[[ Record set, beginning ]]

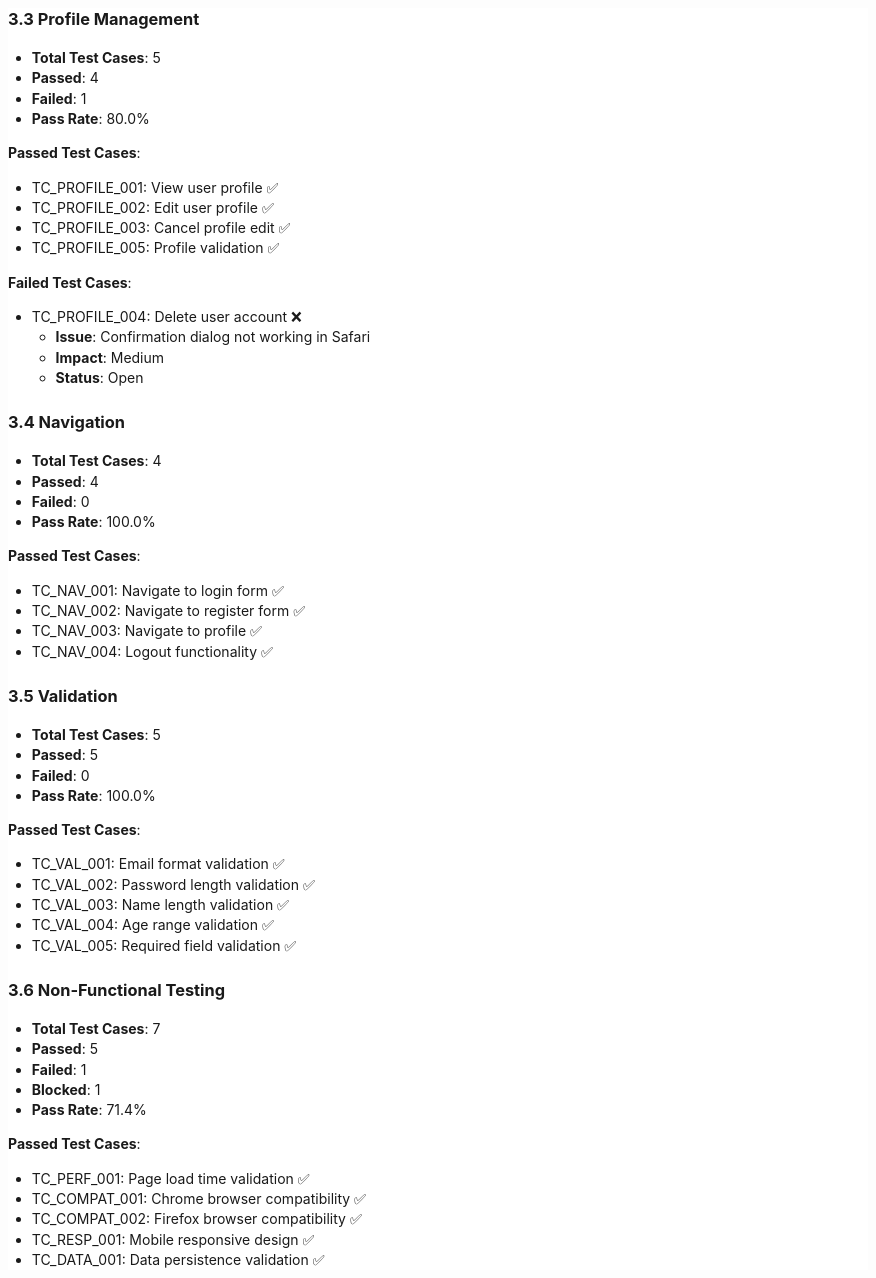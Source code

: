 ### 3.3 Profile Management
- **Total Test Cases**: 5
- **Passed**: 4
- **Failed**: 1
- **Pass Rate**: 80.0%

**Passed Test Cases**:
- TC_PROFILE_001: View user profile ✅
- TC_PROFILE_002: Edit user profile ✅
- TC_PROFILE_003: Cancel profile edit ✅
- TC_PROFILE_005: Profile validation ✅

**Failed Test Cases**:
- TC_PROFILE_004: Delete user account ❌
  - **Issue**: Confirmation dialog not working in Safari
  - **Impact**: Medium
  - **Status**: Open

### 3.4 Navigation
- **Total Test Cases**: 4
- **Passed**: 4
- **Failed**: 0
- **Pass Rate**: 100.0%

**Passed Test Cases**:
- TC_NAV_001: Navigate to login form ✅
- TC_NAV_002: Navigate to register form ✅
- TC_NAV_003: Navigate to profile ✅
- TC_NAV_004: Logout functionality ✅

### 3.5 Validation
- **Total Test Cases**: 5
- **Passed**: 5
- **Failed**: 0
- **Pass Rate**: 100.0%

**Passed Test Cases**:
- TC_VAL_001: Email format validation ✅
- TC_VAL_002: Password length validation ✅
- TC_VAL_003: Name length validation ✅
- TC_VAL_004: Age range validation ✅
- TC_VAL_005: Required field validation ✅

### 3.6 Non-Functional Testing
- **Total Test Cases**: 7
- **Passed**: 5
- **Failed**: 1
- **Blocked**: 1
- **Pass Rate**: 71.4%

**Passed Test Cases**:
- TC_PERF_001: Page load time validation ✅
- TC_COMPAT_001: Chrome browser compatibility ✅
- TC_COMPAT_002: Firefox browser compatibility ✅
- TC_RESP_001: Mobile responsive design ✅
- TC_DATA_001: Data persistence validation ✅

[[ Record set, end ]]

## Try it
When a line in the data holds the word "length", show that line.

## Expected answer
- TC_VAL_002: Password length validation ✅
- TC_VAL_003: Name length validation ✅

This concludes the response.